Joanna Hogg’s “The Souvenir Part II”, which is the sequel to her previous film “The Souvenir” (2019), illustrates the aftermath of its young heroine’s toxic romantic relationship depicted in the previous film. As she tries to process the devastating end of the relationship with her problematic lover, the movie dryly but sensitively follows her following emotional/artistic maturation, and the result comes to resonate a lot with what we observed from the previous film.
The story begins at the point not long after the ending of “The Souvenir”. Still struggling to get over from her addict boyfriend’s unexpected death, Julie (Honor Swinton Byrne) tries to move on with her film school education, but she often finds herself quite confused and aimless to say the least. Yes, her boyfriend was pretty bad to her in many aspects, but her relationship with him was the first serious romance in her life, and she sometimes wonders how their relationship went wrong – and whether she should have seen his problems from the very beginning.

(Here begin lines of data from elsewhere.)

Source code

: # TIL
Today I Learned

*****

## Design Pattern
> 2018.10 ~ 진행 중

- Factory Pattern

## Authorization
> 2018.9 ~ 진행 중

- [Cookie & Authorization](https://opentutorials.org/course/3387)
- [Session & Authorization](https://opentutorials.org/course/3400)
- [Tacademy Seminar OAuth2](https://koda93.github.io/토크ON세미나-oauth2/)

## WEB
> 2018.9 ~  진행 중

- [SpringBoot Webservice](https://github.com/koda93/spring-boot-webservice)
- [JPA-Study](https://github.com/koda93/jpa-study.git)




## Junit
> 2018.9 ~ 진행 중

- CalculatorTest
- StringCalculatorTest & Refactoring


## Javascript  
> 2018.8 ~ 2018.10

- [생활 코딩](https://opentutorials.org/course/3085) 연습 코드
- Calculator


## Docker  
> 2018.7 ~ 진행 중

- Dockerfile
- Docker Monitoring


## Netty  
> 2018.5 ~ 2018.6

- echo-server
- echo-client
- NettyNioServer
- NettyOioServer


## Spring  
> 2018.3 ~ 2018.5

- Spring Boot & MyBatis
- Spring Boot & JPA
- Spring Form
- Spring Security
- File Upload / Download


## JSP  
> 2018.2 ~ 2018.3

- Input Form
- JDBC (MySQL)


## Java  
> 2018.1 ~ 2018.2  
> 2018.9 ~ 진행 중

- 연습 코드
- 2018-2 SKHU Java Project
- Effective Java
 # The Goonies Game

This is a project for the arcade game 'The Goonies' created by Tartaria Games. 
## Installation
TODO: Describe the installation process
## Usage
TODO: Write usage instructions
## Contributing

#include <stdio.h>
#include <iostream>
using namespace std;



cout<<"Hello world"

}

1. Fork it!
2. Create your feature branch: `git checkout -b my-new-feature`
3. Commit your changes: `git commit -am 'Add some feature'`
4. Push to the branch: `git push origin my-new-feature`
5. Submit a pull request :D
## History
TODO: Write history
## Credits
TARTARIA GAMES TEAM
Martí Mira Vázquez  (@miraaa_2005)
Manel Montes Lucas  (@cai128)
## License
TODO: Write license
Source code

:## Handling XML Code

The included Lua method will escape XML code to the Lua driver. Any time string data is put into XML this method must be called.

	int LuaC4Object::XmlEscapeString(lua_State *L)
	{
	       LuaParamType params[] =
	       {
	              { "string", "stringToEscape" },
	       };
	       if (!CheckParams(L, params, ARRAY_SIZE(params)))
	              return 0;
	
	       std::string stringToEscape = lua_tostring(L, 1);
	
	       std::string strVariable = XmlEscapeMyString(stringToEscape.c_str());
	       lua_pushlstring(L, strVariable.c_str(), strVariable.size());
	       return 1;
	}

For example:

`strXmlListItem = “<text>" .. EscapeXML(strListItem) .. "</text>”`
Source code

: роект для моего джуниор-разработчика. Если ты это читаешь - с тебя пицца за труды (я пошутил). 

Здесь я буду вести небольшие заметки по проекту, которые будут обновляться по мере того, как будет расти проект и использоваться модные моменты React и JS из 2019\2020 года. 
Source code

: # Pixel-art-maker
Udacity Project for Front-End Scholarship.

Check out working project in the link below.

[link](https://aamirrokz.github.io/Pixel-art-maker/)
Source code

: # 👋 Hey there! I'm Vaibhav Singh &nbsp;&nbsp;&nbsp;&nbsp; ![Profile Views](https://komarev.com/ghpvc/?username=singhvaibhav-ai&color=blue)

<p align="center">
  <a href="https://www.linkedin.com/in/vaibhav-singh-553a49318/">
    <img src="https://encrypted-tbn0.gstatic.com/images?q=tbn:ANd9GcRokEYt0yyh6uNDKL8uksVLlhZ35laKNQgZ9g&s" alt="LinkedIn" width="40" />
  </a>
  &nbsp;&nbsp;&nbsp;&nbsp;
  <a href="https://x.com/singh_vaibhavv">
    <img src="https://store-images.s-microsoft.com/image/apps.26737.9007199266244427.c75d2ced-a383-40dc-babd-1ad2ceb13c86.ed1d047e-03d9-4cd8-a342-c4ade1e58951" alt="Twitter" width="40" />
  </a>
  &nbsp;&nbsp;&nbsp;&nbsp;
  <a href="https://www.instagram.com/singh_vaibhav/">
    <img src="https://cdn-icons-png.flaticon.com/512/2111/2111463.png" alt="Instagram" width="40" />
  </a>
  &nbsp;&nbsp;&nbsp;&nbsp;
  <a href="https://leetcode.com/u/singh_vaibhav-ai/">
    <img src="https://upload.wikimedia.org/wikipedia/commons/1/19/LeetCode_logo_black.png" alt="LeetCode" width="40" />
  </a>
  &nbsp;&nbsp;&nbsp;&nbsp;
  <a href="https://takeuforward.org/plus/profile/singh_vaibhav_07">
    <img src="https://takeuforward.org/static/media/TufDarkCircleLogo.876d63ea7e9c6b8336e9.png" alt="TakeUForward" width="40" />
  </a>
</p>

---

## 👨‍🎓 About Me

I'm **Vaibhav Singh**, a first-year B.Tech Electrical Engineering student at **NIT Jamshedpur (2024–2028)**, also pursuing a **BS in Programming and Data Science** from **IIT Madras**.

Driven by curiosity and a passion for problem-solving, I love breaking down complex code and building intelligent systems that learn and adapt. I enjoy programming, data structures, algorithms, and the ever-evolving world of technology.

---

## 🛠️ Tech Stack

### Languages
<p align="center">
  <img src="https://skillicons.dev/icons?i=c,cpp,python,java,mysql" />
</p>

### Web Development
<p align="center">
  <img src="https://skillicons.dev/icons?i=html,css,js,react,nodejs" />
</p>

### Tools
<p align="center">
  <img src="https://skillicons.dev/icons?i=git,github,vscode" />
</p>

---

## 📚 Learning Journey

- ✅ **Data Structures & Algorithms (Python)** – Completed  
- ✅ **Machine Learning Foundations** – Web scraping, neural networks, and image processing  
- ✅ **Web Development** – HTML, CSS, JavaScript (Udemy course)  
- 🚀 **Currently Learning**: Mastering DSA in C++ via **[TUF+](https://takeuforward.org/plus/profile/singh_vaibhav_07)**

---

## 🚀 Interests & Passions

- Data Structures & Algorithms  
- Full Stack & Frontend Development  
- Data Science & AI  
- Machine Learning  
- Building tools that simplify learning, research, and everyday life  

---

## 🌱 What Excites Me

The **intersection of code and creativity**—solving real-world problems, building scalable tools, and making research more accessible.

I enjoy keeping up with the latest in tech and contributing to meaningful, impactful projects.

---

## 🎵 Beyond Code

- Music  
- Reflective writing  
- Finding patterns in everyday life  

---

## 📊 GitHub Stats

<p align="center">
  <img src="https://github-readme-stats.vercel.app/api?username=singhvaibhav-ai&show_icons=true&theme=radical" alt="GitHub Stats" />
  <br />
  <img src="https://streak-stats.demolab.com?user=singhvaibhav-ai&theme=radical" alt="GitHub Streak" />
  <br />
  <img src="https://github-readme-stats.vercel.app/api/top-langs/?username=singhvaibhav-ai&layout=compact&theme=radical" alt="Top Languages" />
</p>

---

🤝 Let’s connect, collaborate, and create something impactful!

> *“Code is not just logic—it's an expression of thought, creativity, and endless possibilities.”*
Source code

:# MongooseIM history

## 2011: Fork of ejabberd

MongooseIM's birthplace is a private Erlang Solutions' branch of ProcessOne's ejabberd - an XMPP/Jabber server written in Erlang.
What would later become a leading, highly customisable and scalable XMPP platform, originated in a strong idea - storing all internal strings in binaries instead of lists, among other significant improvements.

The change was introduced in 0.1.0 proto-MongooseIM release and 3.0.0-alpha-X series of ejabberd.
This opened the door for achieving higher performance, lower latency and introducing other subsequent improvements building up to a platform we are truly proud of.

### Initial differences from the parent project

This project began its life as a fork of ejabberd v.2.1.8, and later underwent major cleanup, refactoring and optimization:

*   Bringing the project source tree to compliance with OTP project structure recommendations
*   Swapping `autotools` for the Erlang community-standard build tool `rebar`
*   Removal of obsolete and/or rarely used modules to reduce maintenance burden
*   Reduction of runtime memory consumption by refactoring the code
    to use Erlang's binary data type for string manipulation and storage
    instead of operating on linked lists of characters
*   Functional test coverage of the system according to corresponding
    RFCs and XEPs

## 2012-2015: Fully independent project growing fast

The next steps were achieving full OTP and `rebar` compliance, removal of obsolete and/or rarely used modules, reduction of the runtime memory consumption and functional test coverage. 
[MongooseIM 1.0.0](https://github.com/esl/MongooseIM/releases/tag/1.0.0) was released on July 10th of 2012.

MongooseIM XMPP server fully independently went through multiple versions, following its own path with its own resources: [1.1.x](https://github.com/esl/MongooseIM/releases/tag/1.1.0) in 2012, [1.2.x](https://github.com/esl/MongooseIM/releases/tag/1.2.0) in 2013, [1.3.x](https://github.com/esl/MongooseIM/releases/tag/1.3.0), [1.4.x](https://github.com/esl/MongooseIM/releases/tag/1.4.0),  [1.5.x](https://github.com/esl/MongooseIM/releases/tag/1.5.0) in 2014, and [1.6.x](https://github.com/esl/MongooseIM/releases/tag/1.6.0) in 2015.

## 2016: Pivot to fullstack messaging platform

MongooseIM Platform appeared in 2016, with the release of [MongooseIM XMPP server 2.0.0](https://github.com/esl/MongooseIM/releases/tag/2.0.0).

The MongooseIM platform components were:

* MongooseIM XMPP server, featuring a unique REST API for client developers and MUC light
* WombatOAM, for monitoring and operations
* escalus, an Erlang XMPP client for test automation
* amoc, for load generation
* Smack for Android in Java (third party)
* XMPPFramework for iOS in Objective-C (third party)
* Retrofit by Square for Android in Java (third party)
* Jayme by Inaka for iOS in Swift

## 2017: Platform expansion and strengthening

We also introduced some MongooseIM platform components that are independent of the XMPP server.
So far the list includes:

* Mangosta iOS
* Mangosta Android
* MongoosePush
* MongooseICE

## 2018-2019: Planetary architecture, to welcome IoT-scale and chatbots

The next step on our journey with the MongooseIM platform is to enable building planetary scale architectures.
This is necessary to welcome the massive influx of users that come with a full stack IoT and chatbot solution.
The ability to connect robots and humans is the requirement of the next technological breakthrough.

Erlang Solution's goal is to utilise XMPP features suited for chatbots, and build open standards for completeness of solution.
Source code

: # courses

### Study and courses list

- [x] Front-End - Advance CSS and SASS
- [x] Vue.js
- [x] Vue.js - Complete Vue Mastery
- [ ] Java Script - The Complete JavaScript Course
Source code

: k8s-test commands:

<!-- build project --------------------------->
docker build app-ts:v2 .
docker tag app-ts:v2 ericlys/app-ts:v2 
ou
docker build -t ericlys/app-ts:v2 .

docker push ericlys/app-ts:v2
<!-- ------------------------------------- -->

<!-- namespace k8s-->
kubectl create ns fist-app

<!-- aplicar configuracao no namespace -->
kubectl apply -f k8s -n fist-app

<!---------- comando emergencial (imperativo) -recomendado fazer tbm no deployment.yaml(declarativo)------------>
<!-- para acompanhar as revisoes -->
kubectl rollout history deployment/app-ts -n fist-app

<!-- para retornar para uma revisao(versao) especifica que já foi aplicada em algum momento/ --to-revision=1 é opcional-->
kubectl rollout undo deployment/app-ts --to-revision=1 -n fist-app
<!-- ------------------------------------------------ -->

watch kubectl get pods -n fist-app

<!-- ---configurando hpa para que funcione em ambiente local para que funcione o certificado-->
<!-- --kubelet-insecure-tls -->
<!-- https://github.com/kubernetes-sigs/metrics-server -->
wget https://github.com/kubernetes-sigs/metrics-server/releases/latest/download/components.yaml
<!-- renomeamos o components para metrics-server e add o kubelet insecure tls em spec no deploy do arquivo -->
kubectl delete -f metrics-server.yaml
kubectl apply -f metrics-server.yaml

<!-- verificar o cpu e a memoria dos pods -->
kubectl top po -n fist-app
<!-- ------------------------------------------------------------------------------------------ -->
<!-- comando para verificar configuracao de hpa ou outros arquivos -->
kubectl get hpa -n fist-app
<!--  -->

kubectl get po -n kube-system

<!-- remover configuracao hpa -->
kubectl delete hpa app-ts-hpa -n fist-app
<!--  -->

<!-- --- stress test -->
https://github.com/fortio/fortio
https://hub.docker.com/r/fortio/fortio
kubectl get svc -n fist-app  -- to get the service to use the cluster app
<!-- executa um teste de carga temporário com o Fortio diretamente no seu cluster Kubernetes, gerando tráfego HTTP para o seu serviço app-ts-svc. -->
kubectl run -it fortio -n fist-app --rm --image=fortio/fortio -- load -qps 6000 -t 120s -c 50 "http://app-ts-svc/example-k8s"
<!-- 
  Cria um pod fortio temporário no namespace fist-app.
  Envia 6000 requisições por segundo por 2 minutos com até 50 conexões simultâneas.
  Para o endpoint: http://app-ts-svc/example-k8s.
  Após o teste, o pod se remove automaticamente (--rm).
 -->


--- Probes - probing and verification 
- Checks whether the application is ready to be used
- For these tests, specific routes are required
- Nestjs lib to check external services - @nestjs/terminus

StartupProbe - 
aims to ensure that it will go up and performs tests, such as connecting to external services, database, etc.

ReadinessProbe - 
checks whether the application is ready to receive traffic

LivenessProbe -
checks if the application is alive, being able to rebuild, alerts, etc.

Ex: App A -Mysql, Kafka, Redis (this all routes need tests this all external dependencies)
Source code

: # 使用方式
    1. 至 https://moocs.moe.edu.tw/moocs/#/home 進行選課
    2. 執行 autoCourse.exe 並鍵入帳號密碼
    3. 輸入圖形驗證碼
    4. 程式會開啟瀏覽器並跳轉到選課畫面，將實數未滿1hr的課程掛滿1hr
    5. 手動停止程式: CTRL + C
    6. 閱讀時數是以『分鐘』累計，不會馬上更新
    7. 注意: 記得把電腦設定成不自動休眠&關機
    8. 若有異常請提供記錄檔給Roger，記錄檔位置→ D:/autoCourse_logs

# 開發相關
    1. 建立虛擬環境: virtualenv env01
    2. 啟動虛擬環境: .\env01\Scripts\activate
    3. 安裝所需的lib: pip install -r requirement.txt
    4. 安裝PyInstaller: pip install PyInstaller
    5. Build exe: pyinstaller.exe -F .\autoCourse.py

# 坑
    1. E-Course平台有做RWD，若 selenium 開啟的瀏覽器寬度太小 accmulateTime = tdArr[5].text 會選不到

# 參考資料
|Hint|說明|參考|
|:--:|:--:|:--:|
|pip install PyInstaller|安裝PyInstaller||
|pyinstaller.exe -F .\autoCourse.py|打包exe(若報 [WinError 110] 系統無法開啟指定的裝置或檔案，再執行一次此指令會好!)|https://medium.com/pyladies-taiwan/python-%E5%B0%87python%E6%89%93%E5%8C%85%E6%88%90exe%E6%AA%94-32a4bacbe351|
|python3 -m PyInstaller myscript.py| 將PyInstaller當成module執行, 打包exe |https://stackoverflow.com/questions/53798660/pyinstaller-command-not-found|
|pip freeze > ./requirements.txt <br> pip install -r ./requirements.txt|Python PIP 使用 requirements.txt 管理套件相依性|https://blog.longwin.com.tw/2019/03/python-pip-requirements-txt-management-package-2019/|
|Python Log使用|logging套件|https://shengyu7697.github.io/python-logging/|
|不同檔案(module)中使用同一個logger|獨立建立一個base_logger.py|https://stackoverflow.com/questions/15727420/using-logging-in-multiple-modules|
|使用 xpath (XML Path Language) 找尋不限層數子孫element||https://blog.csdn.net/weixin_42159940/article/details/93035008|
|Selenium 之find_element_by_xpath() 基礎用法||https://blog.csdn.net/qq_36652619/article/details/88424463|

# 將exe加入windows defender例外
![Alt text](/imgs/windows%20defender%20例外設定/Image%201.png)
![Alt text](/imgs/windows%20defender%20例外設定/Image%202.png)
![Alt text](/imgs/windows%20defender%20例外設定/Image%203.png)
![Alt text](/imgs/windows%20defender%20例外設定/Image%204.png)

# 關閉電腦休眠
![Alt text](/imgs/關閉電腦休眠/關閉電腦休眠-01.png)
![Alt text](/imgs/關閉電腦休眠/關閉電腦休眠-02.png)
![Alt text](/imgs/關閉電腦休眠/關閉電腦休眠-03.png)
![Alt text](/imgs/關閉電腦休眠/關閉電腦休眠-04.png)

At least, things are not quite bad for Julie because she has a number of people who really support and care about her. Her several colleagues including Marland (Jaygann Ayeh) and Max (Joe Alwyn) are ready to assist her when she is about to make a film for her graduation. Her affluent parents are certainly willing to bring some comfort and consolation to her at their cozy country house, and she later asks her mother Rosalind (Tilda Swinton) about whether she can borrow a considerable amount of cash for completing her graduation film, which happens to be funded in private as the school board rejects to fund it for understandable reasons.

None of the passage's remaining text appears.